When the string "OIDC" is part of a line below, that line should be copied.
Raw data Block Start
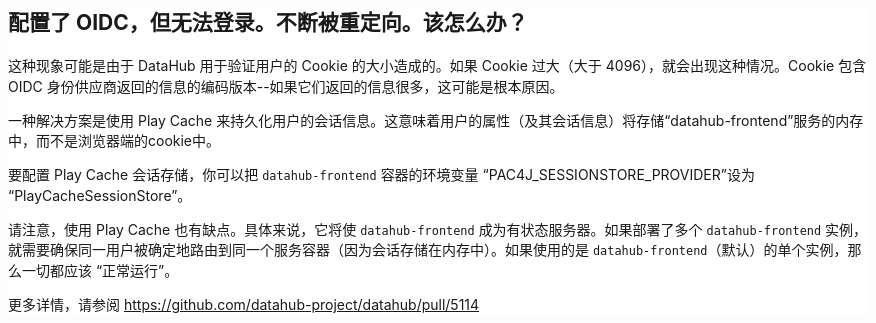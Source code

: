 ## 配置了 OIDC，但无法登录。不断被重定向。该怎么办？

这种现象可能是由于 DataHub 用于验证用户的 Cookie 的大小造成的。如果 Cookie 过大（大于 4096），就会出现这种情况。Cookie 包含 OIDC 身份供应商返回的信息的编码版本--如果它们返回的信息很多，这可能是根本原因。

一种解决方案是使用 Play Cache 来持久化用户的会话信息。这意味着用户的属性（及其会话信息）将存储“datahub-frontend”服务的内存中，而不是浏览器端的cookie中。

要配置 Play Cache 会话存储，你可以把 `datahub-frontend` 容器的环境变量 “PAC4J_SESSIONSTORE_PROVIDER”设为 “PlayCacheSessionStore”。

请注意，使用 Play Cache 也有缺点。具体来说，它将使 `datahub-frontend` 成为有状态服务器。如果部署了多个 `datahub-frontend` 实例，就需要确保同一用户被确定地路由到同一个服务容器（因为会话存储在内存中）。如果使用的是 `datahub-frontend`（默认）的单个实例，那么一切都应该 “正常运行”。

更多详情，请参阅 <https://github.com/datahub-project/datahub/pull/5114>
Raw data Block End
*Finished exercise*
: ## 配置了 OIDC，但无法登录。不断被重定向。该怎么办？
这种现象可能是由于 DataHub 用于验证用户的 Cookie 的大小造成的。如果 Cookie 过大（大于 4096），就会出现这种情况。Cookie 包含 OIDC 身份供应商返回的信息的编码版本--如果它们返回的信息很多，这可能是根本原因。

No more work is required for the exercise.